The music video ignited a wave of feuds that played out through diss tracks. Among the most notable, on June 6, 2017, YouTuber and amateur rapper RiceGum and Alissa Violet replied with a diss track of their own called "It's Every Night Sis", which debuted at #80 on the Billboard Hot 100 and also earned a platinum RIAA certification.

Logan Paul also released a song titled "Help Me Help You" in partnership with the band Why Don't We prior to the release of "It's Everyday Bro"; when Logan criticized "It's Everyday Bro" in a vlog, Jake released another diss track aimed at Logan and his group of friends titled "Logang Sucks". Logan Paul and Why Don't We subsequently released the first verses of their own diss track titled "The Fall of Jake Paul" though reportedly consulted his parents and Jake prior to releasing it. The initial release ended on a cliffhanger where someone wearing heels stepped out of a car; it was speculated and later confirmed at the full release of the video that Alissa Violet was the person when the second part of "The Fall of Jake Paul" was eventually released after subsequent leaks. The brothers, however, eventually reconciled after the feud, with them releasing two singles "I Love You Bro" and "The Rise of the Pauls".

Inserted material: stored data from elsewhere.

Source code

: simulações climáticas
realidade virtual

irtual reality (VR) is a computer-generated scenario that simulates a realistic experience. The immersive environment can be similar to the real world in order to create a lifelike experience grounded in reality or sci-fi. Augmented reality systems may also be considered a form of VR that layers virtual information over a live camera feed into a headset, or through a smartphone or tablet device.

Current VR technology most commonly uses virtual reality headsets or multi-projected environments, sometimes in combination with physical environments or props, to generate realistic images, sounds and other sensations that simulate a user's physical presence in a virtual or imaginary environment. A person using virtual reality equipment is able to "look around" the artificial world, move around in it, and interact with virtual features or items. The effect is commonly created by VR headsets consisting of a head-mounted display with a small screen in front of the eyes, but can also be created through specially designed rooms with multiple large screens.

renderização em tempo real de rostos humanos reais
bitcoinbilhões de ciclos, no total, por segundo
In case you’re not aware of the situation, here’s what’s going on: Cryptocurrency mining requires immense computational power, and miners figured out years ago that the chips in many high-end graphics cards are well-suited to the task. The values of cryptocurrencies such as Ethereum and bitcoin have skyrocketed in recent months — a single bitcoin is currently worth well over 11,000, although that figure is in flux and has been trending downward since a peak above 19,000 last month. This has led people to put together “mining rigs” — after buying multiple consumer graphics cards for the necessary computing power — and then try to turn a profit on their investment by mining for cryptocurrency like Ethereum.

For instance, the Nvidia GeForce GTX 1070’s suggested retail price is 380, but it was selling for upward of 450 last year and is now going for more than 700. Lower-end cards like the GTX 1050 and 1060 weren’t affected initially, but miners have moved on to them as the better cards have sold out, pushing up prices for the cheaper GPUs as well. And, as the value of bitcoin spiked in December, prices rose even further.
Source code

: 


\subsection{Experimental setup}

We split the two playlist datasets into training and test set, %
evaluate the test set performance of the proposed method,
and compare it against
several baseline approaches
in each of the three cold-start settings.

In its coverage of the feuds, though, Genius raised suspicions on if the affairs and story behind the singles were genuine. Journalist Chris Mench raised the possibility that these singles were made primary to profit off of a smaller skirmish between the Pauls as well as Paul and Violet.

==Remix==
On November 22, 2017, Paul released a remix of "It's Everyday Bro", featuring American rapper Gucci Mane, in place of Team 10. The remix came to a similarly negative reception (albeit on a smaller scale). It was released with another music video.

==Charts==

| Chart (2017) | Peak position |
|---|---|
| Canada Hot 100 (Billboard) | 56 |
| Scottish Singles Sales (Official Charts) | 42 |
| UK Singles Downloads (Official Charts) | 58 |
| UK Indie (Official Charts) | 25 |
| US Billboard Hot 100 | 91 |

== Certifications ==

| Region | Certification | Certified units/sales |
| United States (RIAA) | Platinum | 1,000,000^{‡} |
^{‡} Sales+streaming figures based on certification alone.